In Proffitt v. Wainwright, 685 F.2d 1227 (11th Cir.1982), cert, denied, — U.S.—, 104 S.Ct. 508, 78 L.Ed.2d 697 (1983), it was argued that Proffitt’s trial attorney was ineffective because he failed to present evidence of nonstatutory mitigating circumstances during the penalty phase of his trial in March, 1974. The Court indicated that at the time of Proffitt’s trial which was prior to Cooper, it was reasonable to assume that evidence of nonstatutory mitigating circumstances was not admissible. 685 F.2d at 1248. In that case, however, the attorney testified that he believed that he could fit any mitigating evidence within the statutory mitigating factors and that, in any event, the defendant had instructed him not to introduce mitigating evidence. 685 F.2d at 1238-39.

In Ford v. Strickland, 696 F.2d 804 (11th Cir.) (en banc), cert, denied, — U.S. —, 104 S.Ct. 201, 78 L.Ed.2d 176 (1983), it was argued that the jury instructions at the penalty phase of his trial restricted the jury from considering nonstatutory. mitigating circumstances. Ford did not object to the instructions at trial or on direct *1337appeal. The Court denied relief because Ford had not been limited in the admission of mitigating evidence and thus could show no prejudice. 696 F.2d at 813.

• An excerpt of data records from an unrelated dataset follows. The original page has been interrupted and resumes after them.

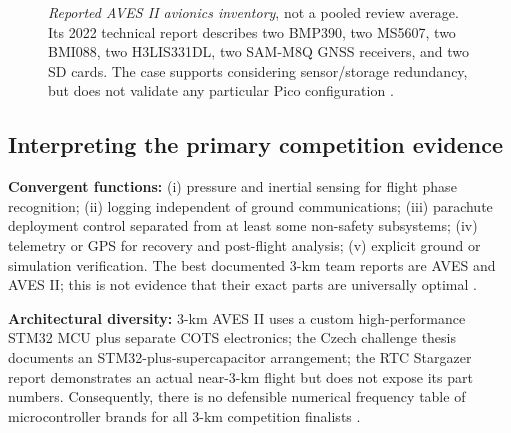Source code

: \documentclass[10pt,a4paper]{article}
\begin{document}
\begin{figure}[htbp]\centering
{}
\caption{\emph{Reported AVES II avionics inventory}, not a pooled review average. Its 2022 technical report describes two BMP390, two MS5607, two BMI088, two H3LIS331DL, two SAM-M8Q GNSS receivers, and two SD cards. The case supports considering sensor/storage redundancy, but does not validate any particular Pico configuration \cite{astg2022aves2}.}
\label{fig:aves2}
\end{figure}

\subsection{Interpreting the primary competition evidence}
\textbf{Convergent functions:} (i) pressure and inertial sensing for flight phase recognition; (ii) logging independent of ground communications; (iii) parachute deployment control separated from at least some non-safety subsystems; (iv) telemetry or GPS for recovery and post-flight analysis; (v) explicit ground or simulation verification. The best documented 3-km team reports are AVES and AVES II; this is not evidence that their exact parts are universally optimal \cite{astg2021aves,astg2022aves2}.

\textbf{Architectural diversity:} 3-km AVES II uses a custom high-performance STM32 MCU plus separate COTS electronics; the Czech challenge thesis documents an STM32-plus-supercapacitor arrangement; the RTC Stargazer report demonstrates an actual near-3-km flight but does not expose its part numbers. Consequently, there is no defensible numerical frequency table of microcontroller brands for all 3-km competition finalists \cite{astg2022aves2,zapadlo2023,stargazer2026}.
\end{document}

A similar issue was involved in Foster v. Strickland, 707 F.2d 1339, 1346-47 (11th Cir.1983), and the Court again held that no prejudice was shown because the petitioner did not suggest any supported nonstatuto-ry mitigating evidence in the habeas corpus proceeding.

In the instant case, the district court dismissed this claim on the grounds that Florida law did not limit what evidence could be produced in mitigation at the penalty stage and that the record indicated petitioner’s attorney did not think he was constrained by the statute. Based on our prior precedents, the district court properly denied relief and an evidentiary hearing. The evidence proffered to the district court does not establish the right to constitutional relief. The record belies the argument that at the time of the case, the presentation to the jury would have been appreciably different had it not been for the possible confusion of petitioner’s attorney as to the law on mitigating circumstances.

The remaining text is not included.